» **Instructions to follow**
Using the data below, return all lines in which "Local" appears.

Data for this exercise Block Start

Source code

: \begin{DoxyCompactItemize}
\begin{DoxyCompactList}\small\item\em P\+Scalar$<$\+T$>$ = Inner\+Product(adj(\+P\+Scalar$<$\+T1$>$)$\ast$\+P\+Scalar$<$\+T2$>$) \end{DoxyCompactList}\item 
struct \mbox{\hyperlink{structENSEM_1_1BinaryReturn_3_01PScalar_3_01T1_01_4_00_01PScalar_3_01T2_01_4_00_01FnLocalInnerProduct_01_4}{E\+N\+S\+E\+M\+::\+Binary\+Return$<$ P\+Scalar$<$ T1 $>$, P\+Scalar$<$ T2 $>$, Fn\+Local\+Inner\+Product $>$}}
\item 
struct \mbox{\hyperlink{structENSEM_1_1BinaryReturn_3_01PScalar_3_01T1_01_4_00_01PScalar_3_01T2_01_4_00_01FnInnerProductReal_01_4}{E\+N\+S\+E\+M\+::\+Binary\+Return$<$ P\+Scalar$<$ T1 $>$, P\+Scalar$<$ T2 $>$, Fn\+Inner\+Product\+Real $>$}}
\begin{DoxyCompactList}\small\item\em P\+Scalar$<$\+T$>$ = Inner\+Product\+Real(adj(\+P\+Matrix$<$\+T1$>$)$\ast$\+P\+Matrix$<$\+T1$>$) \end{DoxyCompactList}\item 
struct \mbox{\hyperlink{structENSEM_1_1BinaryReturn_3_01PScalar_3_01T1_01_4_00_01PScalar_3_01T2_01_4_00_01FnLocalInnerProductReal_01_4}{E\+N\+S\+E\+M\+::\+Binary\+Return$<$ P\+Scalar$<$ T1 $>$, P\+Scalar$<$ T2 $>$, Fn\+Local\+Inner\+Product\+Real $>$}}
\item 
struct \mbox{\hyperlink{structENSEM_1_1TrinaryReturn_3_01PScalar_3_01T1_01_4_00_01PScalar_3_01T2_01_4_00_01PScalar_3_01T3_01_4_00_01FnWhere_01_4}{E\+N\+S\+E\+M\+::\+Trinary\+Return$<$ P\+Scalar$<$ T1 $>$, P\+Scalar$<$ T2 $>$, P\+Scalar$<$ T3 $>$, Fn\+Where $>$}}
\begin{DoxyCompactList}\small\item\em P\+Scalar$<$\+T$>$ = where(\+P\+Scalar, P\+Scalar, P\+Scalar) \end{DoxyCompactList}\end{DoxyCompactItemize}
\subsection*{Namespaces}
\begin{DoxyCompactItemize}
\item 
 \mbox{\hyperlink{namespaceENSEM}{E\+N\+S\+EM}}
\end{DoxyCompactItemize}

Data for this exercise Block End

» **Written reply**
struct \mbox{\hyperlink{structENSEM_1_1BinaryReturn_3_01PScalar_3_01T1_01_4_00_01PScalar_3_01T2_01_4_00_01FnLocalInnerProduct_01_4}{E\+N\+S\+E\+M\+::\+Binary\+Return$<$ P\+Scalar$<$ T1 $>$, P\+Scalar$<$ T2 $>$, Fn\+Local\+Inner\+Product $>$}}
struct \mbox{\hyperlink{structENSEM_1_1BinaryReturn_3_01PScalar_3_01T1_01_4_00_01PScalar_3_01T2_01_4_00_01FnLocalInnerProductReal_01_4}{E\+N\+S\+E\+M\+::\+Binary\+Return$<$ P\+Scalar$<$ T1 $>$, P\+Scalar$<$ T2 $>$, Fn\+Local\+Inner\+Product\+Real $>$}}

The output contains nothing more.